» **TASK REQUIREMENTS**:
When a line of the records below contains the string "subsection", copy that whole line.

» **PROVIDED DATA**:
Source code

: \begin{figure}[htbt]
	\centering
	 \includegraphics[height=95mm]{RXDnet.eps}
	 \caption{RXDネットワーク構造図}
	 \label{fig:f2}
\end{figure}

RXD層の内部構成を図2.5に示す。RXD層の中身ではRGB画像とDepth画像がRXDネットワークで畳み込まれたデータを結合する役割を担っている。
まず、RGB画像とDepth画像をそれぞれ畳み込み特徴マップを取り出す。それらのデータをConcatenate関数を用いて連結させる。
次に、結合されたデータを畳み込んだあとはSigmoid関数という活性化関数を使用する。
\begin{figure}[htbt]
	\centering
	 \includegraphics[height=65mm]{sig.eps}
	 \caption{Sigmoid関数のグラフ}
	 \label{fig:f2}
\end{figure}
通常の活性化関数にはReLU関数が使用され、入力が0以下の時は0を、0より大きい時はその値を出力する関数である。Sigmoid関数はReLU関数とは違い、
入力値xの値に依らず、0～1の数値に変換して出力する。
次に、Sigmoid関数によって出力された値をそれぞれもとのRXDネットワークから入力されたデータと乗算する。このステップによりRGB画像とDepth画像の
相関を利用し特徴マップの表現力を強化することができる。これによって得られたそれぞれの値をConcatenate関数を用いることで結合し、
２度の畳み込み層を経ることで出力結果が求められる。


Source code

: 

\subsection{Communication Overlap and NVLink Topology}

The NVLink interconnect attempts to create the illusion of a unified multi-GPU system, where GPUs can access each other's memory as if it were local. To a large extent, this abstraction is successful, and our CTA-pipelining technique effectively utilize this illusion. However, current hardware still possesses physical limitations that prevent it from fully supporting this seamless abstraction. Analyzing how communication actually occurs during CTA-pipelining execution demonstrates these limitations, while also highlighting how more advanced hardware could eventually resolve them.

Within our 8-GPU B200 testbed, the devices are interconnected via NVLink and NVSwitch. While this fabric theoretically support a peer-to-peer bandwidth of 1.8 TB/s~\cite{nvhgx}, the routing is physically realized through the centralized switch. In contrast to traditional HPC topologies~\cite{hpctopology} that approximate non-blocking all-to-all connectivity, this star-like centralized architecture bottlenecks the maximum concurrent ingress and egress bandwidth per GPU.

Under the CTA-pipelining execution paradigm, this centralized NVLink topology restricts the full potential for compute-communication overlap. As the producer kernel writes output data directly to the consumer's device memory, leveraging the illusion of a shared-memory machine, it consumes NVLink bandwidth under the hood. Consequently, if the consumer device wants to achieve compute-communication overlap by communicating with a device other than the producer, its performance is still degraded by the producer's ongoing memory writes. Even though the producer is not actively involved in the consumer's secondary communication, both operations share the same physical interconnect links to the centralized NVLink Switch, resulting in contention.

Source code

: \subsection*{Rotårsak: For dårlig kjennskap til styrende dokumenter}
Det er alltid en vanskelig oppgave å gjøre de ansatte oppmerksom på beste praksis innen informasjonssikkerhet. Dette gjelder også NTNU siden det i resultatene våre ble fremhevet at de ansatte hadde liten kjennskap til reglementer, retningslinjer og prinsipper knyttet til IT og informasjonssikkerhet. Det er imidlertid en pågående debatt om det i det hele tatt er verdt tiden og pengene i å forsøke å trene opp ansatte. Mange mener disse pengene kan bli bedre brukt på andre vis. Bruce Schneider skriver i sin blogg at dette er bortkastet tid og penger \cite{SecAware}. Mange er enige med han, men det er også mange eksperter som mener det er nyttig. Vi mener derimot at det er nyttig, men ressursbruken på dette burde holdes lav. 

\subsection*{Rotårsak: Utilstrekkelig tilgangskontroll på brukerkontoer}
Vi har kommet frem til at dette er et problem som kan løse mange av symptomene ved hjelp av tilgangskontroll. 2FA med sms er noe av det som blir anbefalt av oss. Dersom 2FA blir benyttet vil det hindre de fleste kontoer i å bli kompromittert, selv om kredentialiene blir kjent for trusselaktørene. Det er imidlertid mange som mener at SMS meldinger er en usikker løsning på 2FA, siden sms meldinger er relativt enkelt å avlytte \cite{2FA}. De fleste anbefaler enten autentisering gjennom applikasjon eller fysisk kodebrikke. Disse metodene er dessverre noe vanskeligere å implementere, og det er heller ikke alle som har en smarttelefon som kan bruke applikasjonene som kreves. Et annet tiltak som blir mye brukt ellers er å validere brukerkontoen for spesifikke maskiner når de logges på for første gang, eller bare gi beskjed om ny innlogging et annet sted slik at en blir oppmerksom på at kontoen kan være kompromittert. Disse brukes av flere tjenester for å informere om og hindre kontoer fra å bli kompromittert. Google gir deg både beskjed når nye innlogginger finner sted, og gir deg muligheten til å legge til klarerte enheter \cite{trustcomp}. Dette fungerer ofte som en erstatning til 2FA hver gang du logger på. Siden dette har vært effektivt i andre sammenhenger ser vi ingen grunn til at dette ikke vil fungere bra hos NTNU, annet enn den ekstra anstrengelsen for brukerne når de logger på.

» **TASK ANSWER**:
\subsection{Communication Overlap and NVLink Topology}
: \subsection*{Rotårsak: For dårlig kjennskap til styrende dokumenter}
\subsection*{Rotårsak: Utilstrekkelig tilgangskontroll på brukerkontoer}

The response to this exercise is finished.